Preguntarnos no tanto por lo que hicieron, o dejaron de hacer, los opositores sino por la naturaleza ética, los escrúpulos –o mas bien su ausencia– y las estrategias de poder de las largas tiranías. No preguntarnos por qué los cubanos no han logrado sacarse al castrismo de encima, sino por qué el castrismo no se dejó sacar. No por qué y cómo los mexicanos se tragaron los 70 años de continuismo del PRI, la dictadura perfecta según Vargas Llosa, sino por qué y cómo el PRI resistió. O por qué a los Sung en Corea no le entra ni polilla y no por la cobardía o docilidad particular de los coreanos. Y por qué los alemanes no pudieron hacer transiciones “educadas”, como la chilena, con Hitler. Ni los nicaragüenses “pactos de la Moncloa” con Somoza. Y ahora tampoco lo pueden con Ortega.

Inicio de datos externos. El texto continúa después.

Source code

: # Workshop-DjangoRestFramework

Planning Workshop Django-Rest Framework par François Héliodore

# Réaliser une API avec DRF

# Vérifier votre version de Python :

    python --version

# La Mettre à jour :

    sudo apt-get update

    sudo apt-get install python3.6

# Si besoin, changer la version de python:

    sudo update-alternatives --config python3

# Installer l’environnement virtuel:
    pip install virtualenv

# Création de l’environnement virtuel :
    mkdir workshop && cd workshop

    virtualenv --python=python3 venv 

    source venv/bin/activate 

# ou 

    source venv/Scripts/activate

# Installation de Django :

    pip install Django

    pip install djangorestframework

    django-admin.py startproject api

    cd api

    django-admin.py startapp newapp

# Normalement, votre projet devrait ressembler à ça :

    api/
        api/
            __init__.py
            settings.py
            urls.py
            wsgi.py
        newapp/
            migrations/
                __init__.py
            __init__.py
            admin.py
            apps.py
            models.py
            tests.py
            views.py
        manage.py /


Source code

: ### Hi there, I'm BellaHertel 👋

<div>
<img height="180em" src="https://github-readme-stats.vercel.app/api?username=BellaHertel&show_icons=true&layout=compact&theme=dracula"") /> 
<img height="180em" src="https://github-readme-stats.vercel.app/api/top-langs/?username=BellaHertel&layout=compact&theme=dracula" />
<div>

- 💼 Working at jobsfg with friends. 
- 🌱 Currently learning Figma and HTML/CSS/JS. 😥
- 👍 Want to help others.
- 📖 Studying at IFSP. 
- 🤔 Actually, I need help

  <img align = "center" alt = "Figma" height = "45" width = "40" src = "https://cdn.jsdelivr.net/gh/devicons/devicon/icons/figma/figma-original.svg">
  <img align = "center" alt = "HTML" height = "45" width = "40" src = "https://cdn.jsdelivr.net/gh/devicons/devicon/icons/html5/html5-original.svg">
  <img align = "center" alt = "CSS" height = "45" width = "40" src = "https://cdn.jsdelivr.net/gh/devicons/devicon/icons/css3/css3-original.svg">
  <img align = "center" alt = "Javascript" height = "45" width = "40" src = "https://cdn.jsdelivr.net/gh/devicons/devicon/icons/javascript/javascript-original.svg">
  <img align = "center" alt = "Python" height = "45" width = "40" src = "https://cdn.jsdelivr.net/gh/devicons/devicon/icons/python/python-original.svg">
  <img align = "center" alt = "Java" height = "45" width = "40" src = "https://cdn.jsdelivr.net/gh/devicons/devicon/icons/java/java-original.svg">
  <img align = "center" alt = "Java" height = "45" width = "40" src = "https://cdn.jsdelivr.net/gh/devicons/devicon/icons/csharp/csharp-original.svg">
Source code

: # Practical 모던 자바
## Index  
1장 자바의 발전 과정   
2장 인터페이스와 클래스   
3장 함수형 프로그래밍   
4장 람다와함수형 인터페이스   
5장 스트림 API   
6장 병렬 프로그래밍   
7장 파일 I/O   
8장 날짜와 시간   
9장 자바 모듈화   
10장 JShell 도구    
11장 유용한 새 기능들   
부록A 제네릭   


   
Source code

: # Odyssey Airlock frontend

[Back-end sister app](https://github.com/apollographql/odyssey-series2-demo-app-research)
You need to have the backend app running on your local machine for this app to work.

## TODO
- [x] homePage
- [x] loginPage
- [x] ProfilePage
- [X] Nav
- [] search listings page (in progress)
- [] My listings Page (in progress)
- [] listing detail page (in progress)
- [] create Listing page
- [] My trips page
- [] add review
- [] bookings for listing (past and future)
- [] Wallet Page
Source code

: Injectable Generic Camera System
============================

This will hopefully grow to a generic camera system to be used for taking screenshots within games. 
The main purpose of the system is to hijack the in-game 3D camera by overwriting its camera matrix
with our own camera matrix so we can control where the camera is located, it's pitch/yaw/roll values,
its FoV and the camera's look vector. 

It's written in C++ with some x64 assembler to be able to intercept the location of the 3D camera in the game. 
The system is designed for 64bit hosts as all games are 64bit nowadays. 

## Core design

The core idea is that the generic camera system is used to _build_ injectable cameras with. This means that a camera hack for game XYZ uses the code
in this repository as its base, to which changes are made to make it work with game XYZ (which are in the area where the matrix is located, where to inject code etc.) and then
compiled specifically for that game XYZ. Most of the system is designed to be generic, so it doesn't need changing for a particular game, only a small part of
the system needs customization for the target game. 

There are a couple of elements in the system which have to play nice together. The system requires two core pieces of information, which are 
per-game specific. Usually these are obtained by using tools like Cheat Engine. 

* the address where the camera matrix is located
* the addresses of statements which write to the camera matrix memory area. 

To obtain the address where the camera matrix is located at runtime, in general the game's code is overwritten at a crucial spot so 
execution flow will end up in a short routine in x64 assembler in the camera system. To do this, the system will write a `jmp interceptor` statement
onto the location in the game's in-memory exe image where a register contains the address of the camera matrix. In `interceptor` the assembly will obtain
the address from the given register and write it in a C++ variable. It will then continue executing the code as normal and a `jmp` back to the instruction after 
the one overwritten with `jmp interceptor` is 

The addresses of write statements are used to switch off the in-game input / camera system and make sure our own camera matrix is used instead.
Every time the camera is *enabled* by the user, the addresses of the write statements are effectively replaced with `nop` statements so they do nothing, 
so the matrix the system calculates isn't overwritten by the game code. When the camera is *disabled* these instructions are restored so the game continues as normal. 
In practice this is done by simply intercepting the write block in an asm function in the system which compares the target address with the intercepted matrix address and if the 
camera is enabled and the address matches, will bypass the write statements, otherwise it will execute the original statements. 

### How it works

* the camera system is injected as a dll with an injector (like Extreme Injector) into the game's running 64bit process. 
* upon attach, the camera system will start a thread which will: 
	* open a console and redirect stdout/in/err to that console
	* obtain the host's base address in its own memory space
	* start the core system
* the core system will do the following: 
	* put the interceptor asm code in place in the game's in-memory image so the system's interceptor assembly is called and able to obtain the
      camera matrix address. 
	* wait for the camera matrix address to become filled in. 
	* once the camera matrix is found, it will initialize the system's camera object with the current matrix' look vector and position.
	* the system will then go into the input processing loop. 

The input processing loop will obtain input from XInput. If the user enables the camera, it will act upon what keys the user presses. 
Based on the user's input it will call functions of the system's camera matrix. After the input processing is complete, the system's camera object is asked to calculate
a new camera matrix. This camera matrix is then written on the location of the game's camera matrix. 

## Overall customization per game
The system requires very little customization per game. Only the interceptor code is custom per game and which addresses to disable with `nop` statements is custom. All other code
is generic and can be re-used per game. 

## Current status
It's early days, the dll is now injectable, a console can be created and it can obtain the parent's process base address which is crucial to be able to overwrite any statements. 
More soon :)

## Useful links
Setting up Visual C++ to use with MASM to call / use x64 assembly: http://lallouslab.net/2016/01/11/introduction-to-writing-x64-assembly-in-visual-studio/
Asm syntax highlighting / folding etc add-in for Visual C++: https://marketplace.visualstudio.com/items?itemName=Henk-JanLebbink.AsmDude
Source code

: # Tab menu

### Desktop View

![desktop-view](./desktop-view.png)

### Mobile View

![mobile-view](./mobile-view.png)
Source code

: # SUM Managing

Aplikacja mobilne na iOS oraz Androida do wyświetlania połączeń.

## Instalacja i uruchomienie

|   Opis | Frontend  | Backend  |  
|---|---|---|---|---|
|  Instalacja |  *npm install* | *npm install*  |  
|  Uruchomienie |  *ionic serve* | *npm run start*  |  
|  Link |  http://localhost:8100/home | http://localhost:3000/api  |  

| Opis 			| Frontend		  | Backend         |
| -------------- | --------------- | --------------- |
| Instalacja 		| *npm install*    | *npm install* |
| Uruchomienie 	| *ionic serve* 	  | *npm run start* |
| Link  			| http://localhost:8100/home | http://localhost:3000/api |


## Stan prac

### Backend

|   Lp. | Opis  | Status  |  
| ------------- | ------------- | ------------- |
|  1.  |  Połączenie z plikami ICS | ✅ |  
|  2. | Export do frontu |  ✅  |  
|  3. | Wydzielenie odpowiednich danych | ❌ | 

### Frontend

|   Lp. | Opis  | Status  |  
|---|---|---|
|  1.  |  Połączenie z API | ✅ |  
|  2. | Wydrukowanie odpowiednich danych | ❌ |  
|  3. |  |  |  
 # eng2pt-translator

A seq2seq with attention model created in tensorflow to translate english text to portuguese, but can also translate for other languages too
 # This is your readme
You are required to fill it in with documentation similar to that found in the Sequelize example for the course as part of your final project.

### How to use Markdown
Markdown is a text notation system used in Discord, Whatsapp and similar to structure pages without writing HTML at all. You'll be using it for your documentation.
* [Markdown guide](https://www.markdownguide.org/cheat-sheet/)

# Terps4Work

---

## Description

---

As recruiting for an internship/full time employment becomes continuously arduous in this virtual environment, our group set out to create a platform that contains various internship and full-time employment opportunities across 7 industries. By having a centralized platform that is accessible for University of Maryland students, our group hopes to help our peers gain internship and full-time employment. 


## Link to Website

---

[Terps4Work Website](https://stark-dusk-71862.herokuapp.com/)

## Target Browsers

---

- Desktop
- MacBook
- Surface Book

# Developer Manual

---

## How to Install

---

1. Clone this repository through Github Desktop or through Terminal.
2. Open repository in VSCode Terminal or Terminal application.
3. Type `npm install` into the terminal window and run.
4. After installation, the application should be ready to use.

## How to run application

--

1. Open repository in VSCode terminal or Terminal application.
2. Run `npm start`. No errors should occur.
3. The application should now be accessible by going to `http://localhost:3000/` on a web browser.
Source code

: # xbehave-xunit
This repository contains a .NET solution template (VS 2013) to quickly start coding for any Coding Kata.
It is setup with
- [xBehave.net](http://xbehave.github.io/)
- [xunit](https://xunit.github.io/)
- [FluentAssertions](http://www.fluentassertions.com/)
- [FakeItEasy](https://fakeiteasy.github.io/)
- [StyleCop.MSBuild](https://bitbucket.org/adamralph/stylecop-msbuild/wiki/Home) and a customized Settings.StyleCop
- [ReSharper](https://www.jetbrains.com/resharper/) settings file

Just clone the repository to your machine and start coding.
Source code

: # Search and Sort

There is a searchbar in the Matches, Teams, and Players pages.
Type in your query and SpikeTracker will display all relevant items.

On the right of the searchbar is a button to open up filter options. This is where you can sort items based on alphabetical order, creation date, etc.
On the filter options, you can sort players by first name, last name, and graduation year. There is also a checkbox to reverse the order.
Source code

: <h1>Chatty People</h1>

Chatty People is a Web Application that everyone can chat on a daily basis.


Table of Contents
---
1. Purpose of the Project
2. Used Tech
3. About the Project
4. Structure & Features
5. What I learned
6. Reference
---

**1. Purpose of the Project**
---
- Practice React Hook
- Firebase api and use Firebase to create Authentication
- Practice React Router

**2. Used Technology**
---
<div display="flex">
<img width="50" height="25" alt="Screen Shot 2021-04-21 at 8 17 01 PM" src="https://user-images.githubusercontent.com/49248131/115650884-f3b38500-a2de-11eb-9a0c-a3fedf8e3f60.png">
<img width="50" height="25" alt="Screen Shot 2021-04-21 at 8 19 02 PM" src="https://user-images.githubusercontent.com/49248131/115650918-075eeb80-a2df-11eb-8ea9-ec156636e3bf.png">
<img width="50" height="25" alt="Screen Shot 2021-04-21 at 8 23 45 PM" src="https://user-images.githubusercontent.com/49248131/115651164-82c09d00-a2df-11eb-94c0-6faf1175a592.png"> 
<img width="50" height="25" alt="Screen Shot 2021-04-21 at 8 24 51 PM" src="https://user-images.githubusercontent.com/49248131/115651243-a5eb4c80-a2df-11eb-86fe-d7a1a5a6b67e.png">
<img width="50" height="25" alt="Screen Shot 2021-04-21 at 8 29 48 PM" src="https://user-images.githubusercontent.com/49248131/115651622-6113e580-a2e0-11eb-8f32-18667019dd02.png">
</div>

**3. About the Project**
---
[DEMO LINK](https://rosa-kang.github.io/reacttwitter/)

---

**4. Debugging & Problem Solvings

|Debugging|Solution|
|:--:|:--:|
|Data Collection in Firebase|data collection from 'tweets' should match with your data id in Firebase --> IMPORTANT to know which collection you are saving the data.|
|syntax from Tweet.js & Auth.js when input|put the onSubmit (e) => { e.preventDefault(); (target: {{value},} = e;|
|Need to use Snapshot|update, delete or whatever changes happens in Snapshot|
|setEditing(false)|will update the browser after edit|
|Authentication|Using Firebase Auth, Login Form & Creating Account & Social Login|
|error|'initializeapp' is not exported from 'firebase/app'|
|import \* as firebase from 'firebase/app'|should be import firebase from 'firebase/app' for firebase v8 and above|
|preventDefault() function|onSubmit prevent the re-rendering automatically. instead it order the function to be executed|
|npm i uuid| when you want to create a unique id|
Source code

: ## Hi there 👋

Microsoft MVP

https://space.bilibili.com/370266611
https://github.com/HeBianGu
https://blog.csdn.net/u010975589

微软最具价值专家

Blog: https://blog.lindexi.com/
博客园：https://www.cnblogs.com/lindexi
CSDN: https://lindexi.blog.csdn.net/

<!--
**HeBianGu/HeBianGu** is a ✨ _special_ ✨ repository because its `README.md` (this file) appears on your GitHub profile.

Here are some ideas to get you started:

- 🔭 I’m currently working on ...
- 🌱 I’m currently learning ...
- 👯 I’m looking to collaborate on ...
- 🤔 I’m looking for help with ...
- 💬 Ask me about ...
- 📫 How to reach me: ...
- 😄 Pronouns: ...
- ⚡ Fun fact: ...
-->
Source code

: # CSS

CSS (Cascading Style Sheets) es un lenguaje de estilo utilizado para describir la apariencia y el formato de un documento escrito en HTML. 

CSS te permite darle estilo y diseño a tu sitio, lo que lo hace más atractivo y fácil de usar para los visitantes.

Creo que, por el pedigré castrista del chavismo, aprenderíamos más estudiando a fondo los regímenes “teflón” –aquellos que se atornillan en el mando burlando por décadas las presiones de cambio–, que si lo hacemos con las transiciones pacíficas a la democracia –aquellas que, como la de España y Chile, fueron posibles pacíficamente porque contaron con la anuencia o la aceptación resignada de la alianza en el poder y, por tanto, de las fuerzas militares que las defendían. Son los casos del franquismo y del pinochetismo que –a diferencia del chavismo–, aceptaron ceder el paso sin echar un tiro.
Si lo entendiéramos tal vez nos odiaríamos menos. Y aprenderíamos a lamernos juntos las heridas. Con la humildad prudente de los derrotados. Como se las lamieron por décadas los republicanos españoles en el exilio. Y la izquierda chilena, por diecisiete años, también
Nosotros pronto cumpliremos veintidós.